Top of Records supplied
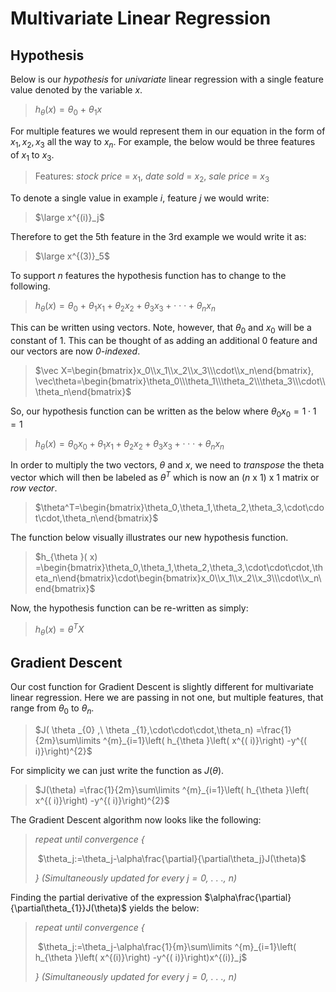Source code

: # Multivariate Linear Regression

## Hypothesis

Below is our *hypothesis* for *univariate* linear regression with a single feature value denoted by the variable $x$.

> $h_{\theta }( x) =\theta _{0} \ +\ \theta _{1} x$

For multiple features we would represent them in our equation in the form of $x_1, x_2, x_3$ all the way to $x_n$. For example, the below would be three features of $x_1$ to $x_3$.

> Features: *stock price* = $x_1$, *date sold* = $x_2$, *sale price* = $x_3$

To denote a single value in example $i$, feature $j$ we would write:

> $\large x^{(i)}_j$

Therefore to get the 5th feature in the 3rd example we would write it as:

> $\large x^{(3)}_5$

To support $n$ features the hypothesis function has to change to the following.

> $h_{\theta }( x) =\theta _{0} \ +\ \theta _1x_1+ \theta _2x_2+ \theta _3x_3+\cdot\cdot\cdot+ \theta _nx_n$

This can be written using vectors. Note, however, that $\theta_0$ and $x_0$ will be a constant of 1. This can be thought of as adding an additional $0$ feature and our vectors are now *0-indexed*.

> $\vec X=\begin{bmatrix}x_0\\x_1\\x_2\\x_3\\\cdot\\x_n\end{bmatrix}, \vec\theta=\begin{bmatrix}\theta_0\\\theta_1\\\theta_2\\\theta_3\\\cdot\\\theta_n\end{bmatrix}$

So, our hypothesis function can be written as the below where $\theta _0x_0 = 1\cdot1=1$

> $h_{\theta }( x) =\theta _0x_0 +\theta _1x_1+ \theta _2x_2+ \theta _3x_3+\cdot\cdot\cdot+ \theta _nx_n$

In order to multiply the two vectors, $\theta$ and $x$, we need to *transpose* the theta vector which will then be labeled as $\theta^T$ which is now an $(n$ x $1)$ x $1$ matrix or *row vector*.

> $\theta^T=\begin{bmatrix}\theta_0,\theta_1,\theta_2,\theta_3,\cdot\cdot\cdot,\theta_n\end{bmatrix}$

The function below visually illustrates our new hypothesis function.

> $h_{\theta }( x) =\begin{bmatrix}\theta_0,\theta_1,\theta_2,\theta_3,\cdot\cdot\cdot,\theta_n\end{bmatrix}\cdot\begin{bmatrix}x_0\\x_1\\x_2\\x_3\\\cdot\\x_n\end{bmatrix}$

Now, the hypothesis function can be re-written as simply:

> $h_{\theta }( x) =\theta^TX$

## Gradient Descent

Our cost function for Gradient Descent is slightly different for multivariate linear regression. Here we are passing in not one, but multiple features, that range from $\theta_0$ to $\theta_n$.

> $J( \theta _{0} ,\ \theta _{1},\cdot\cdot\cdot,\theta_n) =\frac{1}{2m}\sum\limits ^{m}_{i=1}\left( h_{\theta }\left( x^{( i)}\right) -y^{( i)}\right)^{2}$

For simplicity we can just write the function as $J(\theta)$.

> $J(\theta) =\frac{1}{2m}\sum\limits ^{m}_{i=1}\left( h_{\theta }\left( x^{( i)}\right) -y^{( i)}\right)^{2}$

The Gradient Descent algorithm now looks like the following:

>*repeat until convergence {* 
>
>​    $\theta_j:=\theta_j-\alpha\frac{\partial}{\partial\theta_j}J(\theta)$
>
>*} (Simultaneously updated for every $j=0$, . . ., $n$)*

Finding the partial derivative of the expression $\alpha\frac{\partial}{\partial\theta_{1}}J(\theta)$ yields the below:

>*repeat until convergence {* 
>
>​    $\theta_j:=\theta_j-\alpha\frac{1}{m}\sum\limits ^{m}_{i=1}\left( h_{\theta }\left( x^{(i)}\right) -y^{( i)}\right)x^{(i)}_j$
>
>*} (Simultaneously updated for every $j=0$, . . ., $n$)*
Bottom of Records supplied
Required action ▸
The lines needed are those in the data above that hold the string "write"; copy each of them.

Reply to the task ▸
To denote a single value in example $i$, feature $j$ we would write:
Therefore to get the 5th feature in the 3rd example we would write it as:
For simplicity we can just write the function as $J(\theta)$.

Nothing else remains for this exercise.